Work through the material below and tally the lines holding "discarded"; only the tally should be returned.
=== Section Start ===
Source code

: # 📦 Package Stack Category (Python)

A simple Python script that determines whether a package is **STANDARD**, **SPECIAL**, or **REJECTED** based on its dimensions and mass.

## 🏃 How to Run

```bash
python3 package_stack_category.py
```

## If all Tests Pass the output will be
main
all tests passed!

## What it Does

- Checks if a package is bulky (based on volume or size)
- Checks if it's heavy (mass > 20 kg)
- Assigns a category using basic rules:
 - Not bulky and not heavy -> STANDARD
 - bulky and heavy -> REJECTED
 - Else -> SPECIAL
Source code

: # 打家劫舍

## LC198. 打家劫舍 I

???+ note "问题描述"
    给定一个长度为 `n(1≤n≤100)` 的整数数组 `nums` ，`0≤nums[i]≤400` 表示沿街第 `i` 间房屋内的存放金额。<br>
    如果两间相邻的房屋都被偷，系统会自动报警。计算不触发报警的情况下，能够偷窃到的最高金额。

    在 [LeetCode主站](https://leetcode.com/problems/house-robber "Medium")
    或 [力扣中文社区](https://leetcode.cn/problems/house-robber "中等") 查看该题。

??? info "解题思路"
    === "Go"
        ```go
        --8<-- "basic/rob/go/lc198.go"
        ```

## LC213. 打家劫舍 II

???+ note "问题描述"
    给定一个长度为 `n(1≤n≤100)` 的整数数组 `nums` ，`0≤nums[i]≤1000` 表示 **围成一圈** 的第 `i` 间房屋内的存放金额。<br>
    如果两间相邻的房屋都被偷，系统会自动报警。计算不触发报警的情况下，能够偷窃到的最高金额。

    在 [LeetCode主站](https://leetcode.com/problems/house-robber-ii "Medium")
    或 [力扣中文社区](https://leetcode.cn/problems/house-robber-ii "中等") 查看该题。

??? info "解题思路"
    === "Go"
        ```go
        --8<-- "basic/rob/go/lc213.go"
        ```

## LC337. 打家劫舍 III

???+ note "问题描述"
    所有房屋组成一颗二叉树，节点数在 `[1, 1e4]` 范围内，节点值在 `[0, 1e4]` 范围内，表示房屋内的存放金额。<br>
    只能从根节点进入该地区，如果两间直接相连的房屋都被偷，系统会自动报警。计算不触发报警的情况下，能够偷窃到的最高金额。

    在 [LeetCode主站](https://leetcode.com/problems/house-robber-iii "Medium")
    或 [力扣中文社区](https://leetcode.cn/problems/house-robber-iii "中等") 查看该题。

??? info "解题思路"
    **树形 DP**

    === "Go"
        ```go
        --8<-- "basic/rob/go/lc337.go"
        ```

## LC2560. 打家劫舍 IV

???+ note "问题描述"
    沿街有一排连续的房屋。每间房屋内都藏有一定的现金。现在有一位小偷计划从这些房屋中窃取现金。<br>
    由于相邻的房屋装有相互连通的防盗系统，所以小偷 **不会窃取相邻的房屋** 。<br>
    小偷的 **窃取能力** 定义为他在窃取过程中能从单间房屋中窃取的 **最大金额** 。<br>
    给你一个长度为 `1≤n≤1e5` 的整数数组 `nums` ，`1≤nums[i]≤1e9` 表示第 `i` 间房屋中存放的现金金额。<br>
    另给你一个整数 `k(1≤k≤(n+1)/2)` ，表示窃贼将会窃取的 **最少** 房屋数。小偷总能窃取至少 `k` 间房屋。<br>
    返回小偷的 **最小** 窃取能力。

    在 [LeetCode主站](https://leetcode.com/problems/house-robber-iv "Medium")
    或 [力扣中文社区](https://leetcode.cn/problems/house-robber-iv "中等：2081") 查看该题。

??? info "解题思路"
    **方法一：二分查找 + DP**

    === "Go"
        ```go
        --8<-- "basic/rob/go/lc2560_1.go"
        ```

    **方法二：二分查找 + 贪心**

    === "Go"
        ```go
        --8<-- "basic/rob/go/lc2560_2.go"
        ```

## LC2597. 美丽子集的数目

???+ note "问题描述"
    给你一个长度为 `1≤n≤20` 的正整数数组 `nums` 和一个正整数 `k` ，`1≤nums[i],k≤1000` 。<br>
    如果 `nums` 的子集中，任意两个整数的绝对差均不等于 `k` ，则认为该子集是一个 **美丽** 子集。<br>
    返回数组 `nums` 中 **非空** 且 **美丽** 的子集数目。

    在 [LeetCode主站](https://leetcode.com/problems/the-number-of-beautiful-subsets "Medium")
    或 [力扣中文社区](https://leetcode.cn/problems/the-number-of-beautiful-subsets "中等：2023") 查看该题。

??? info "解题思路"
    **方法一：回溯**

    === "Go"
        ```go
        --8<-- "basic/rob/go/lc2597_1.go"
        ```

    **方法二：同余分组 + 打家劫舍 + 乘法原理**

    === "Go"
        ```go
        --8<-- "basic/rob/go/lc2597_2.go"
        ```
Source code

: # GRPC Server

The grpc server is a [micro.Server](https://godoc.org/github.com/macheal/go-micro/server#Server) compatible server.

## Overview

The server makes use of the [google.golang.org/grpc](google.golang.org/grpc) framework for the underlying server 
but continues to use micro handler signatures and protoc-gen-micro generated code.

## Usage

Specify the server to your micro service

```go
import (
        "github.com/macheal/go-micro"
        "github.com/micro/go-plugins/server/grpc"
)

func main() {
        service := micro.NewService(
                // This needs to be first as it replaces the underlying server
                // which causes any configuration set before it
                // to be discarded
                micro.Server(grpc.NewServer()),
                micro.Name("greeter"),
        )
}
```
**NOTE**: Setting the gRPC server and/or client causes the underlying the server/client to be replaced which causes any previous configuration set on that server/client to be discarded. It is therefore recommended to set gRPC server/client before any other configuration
=== Section End ===
**Task solution:** 2